Original Link: https://www.anandtech.com/show/2666



Today, AMD releases their new 45nm Opterons, codenamed Shanghai. It's been a very quiet year for AMD on the server front, after a fairly rough launch of Barcelona, but AMD hopes to regain consumer confidence and earn back some market share from Intel.

A little history

Barcelona was AMD's first product based on their monolithic quad-core design, which was a very different path from what Intel decided to take. Intel decided effectively to join two dual-core CPUs at the hip to make their quad-core product. Barcelona was not a smooth launch. Hindered by CPU design issues and supply problems, it was one of the worst launches we've seen from AMD. However, today is a new day, a new part, and hopefully new customers.
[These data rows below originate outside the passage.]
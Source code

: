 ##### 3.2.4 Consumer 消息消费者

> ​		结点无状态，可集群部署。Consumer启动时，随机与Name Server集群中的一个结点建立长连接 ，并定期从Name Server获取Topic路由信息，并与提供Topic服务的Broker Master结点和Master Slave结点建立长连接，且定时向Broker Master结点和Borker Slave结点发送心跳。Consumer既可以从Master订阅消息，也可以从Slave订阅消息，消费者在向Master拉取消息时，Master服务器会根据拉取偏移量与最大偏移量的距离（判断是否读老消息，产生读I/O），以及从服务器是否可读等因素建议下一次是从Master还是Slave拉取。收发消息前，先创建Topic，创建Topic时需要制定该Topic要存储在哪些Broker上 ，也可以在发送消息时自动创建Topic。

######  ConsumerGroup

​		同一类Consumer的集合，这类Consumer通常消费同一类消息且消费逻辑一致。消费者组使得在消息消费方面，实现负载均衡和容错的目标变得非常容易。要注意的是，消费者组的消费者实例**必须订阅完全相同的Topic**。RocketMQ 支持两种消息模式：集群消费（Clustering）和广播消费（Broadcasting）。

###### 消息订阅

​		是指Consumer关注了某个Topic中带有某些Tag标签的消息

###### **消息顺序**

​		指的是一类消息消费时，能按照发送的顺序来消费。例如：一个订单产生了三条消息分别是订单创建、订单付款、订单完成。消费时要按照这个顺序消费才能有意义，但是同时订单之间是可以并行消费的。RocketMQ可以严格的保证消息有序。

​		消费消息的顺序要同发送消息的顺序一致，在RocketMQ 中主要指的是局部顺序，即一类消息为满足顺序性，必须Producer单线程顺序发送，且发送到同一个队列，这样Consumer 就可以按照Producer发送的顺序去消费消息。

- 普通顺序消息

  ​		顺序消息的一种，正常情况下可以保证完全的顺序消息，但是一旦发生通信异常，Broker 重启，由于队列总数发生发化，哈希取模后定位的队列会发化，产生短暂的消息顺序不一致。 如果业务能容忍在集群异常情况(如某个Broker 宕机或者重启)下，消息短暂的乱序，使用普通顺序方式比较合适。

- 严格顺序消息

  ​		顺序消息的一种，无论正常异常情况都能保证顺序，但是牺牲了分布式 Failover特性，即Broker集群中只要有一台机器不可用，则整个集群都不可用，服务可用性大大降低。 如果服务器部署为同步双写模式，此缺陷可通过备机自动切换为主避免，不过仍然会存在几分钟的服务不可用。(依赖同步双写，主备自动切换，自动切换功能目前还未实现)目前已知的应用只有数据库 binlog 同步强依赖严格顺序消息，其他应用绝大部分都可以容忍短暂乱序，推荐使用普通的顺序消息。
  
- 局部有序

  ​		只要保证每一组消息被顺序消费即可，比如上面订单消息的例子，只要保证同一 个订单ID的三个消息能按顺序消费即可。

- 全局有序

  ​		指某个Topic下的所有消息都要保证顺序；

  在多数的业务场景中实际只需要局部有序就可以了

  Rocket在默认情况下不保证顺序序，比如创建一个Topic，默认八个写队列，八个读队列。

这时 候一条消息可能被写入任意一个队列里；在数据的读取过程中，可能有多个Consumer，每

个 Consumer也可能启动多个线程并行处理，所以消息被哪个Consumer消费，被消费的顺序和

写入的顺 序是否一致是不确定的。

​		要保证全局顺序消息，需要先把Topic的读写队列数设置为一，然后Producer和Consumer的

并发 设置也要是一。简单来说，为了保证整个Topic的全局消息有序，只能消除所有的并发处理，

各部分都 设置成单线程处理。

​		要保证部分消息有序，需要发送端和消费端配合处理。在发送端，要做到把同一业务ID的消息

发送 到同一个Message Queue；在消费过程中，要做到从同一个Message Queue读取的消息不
Shanghai is an update to the Barcelona architecture, which means it is socket compatible and should be a drop-in replacement in servers that have a BIOS update that supports Shanghai. Something that some people might not realize is that AMD uses the same core product in their 2P, 4P, and 8P product lines. This may not matter to everyone, but it makes the life of OEMs a little easier. Besides the various tweaks to the Barcelona architecture, Shanghai is also a die shrink to 45nm. As AMD has already revealed in their 2009/2010 roadmap, Shanghai will be with us until the end of 2009 as a quad-core chip, followed by a six-core product when AMD releases Istanbul. Shanghai will ship in several different clock speeds, listed below.

AMD Shanghai Overview
Model CPU Clock MC Clock Part Number Price
Opteron 2384 2.7GHz 2.2GHz OS2384WAL4DGI $989
Opteron 2382 2.6GHz 2.2GHz OS2382WAL4DGI $873
Opteron 2380 2.5GHz 2.0GHz OS2380WAL4DGI $698
Opteron 2378 2.4GHz 2.0GHz OS2378WAL4DGI $523
Opteron 2376 2.3GHz 2.0GHz OS2376WAL4DGI $377
Opteron 8384 2.7GHz 2.2GHz OS8384WAL4DGI $2149
Opteron 8382 2.6GHz 2.2GHz OS8382WAL4DGI $1865
Opteron 8380 2.5GHz 2.0GHz OS8380WAL4DGI $1514
Opteron 8378 2.4GHz 2.0GHz OS8378WAL4DGI $1165

All of the Shanghai parts that release this year will be 75W versions, ranging from 2.3 to 2.7GHz. In Q1 of 2009, AMD expects to release HE (55W) models as well as SE (105W) models. Another change that's coming next year is the move to HyperTransport 3.0, which will increase bandwidth by up to 17.6GB/s. We found it a bit odd that there will be effectively an update to the architecture to support this move, and that this feature didn't make this initial product release.



What's new with Shanghai?

Besides the die shrink to 45nm using a new Immersion Lithography process, AMD has thrown some other enhancements at the Barcelona architecture to increase performance in a variety of workloads. Details on the various features are quite scarce, but here is what we know at this point.

L3 Cache Increase

One of the first enhancements, and perhaps the biggest change, is the increase of the L3 cache from 2MB to 6MB. On average, it's expected that this will increase performance by anywhere from 5-10%.

Memory Bandwidth

Memory bandwidth is up from 667MHz to 800MHz with the introduction of Shanghai.

Smart Fetch

This allows cores to enter a halt state during idle times to reduce CPU power consumption. According to AMD, this can reduce CPU power consumption by as much as 21% or 15W.

Virtualization

Enhanced Rapid Virtualization Indexing (RVI) / ~25% faster world switch and L3 Cache index disable (improved data integrity).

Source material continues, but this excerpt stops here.